(Stored dataset items)
____

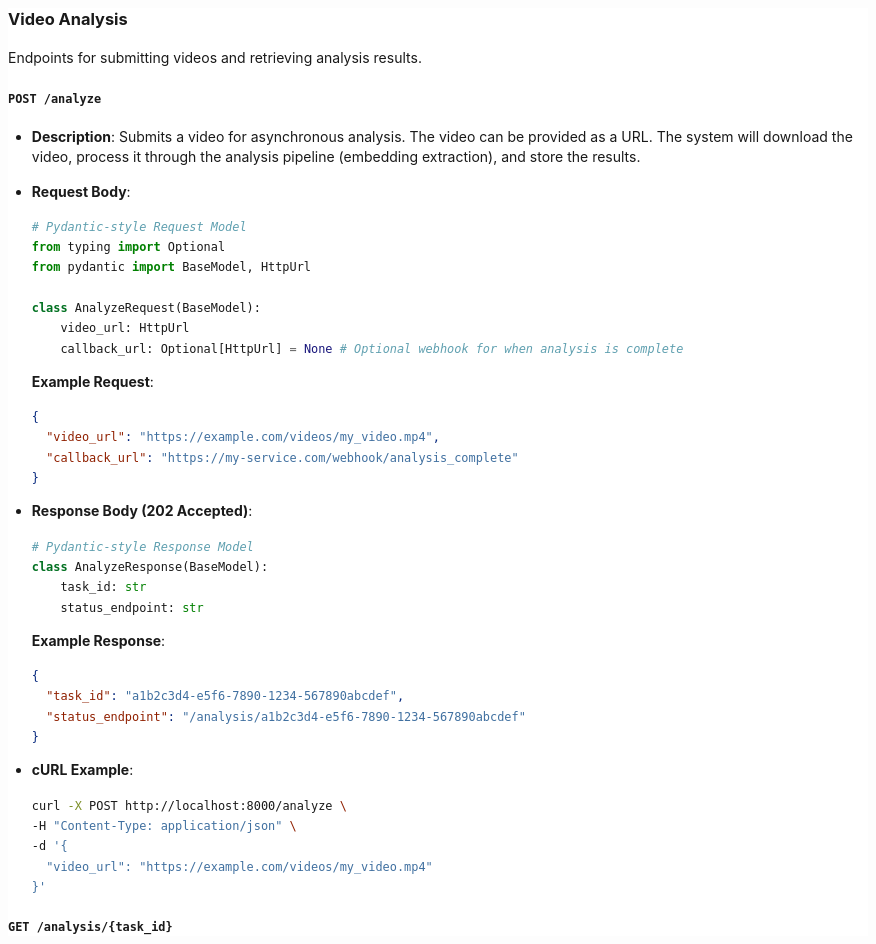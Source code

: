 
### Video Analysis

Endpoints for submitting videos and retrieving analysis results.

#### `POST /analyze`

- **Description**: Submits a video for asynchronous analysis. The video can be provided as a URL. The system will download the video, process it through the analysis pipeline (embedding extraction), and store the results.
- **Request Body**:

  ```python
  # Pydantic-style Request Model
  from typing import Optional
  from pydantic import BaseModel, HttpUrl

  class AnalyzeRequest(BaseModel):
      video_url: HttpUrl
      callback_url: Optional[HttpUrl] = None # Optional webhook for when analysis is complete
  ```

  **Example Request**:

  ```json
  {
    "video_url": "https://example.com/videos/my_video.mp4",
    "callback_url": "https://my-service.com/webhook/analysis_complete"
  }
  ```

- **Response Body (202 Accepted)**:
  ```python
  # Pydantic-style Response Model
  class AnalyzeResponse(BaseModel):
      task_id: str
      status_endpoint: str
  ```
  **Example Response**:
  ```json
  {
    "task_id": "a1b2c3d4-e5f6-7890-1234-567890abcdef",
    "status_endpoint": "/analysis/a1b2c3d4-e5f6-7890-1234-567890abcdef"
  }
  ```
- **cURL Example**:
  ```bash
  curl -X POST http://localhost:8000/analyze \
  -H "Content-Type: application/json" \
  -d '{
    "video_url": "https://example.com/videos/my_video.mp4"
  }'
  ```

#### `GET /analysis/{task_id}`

____

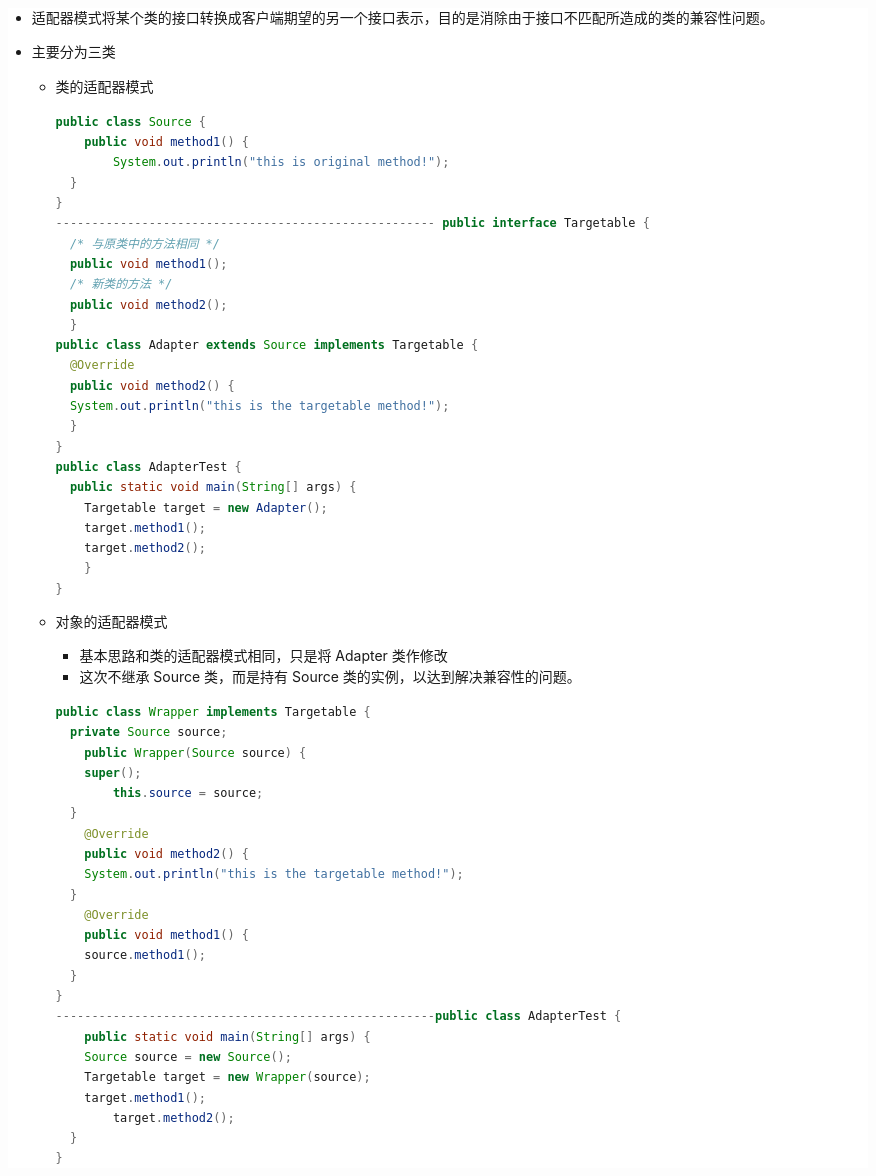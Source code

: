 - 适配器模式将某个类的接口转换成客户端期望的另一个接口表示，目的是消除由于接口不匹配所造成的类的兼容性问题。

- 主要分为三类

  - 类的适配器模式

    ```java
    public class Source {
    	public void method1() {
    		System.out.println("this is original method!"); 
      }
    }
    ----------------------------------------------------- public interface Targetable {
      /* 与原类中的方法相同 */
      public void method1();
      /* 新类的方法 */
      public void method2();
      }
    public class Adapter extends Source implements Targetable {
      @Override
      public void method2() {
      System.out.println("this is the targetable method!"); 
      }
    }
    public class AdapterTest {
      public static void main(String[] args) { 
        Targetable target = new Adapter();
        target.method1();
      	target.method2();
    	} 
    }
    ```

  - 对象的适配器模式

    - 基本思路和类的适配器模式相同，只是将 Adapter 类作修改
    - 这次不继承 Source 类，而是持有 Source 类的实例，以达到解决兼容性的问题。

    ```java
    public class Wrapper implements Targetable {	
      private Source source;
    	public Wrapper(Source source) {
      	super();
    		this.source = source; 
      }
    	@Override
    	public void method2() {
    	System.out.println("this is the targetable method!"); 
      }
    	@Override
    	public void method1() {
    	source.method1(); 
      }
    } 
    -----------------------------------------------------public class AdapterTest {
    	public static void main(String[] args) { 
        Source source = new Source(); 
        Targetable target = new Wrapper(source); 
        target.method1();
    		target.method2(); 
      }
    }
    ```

____

*Try it*. Go through the data above and copy each line in which "main" appears.

*Answer to this problem*.
      public static void main(String[] args) { 
    	public static void main(String[] args) { 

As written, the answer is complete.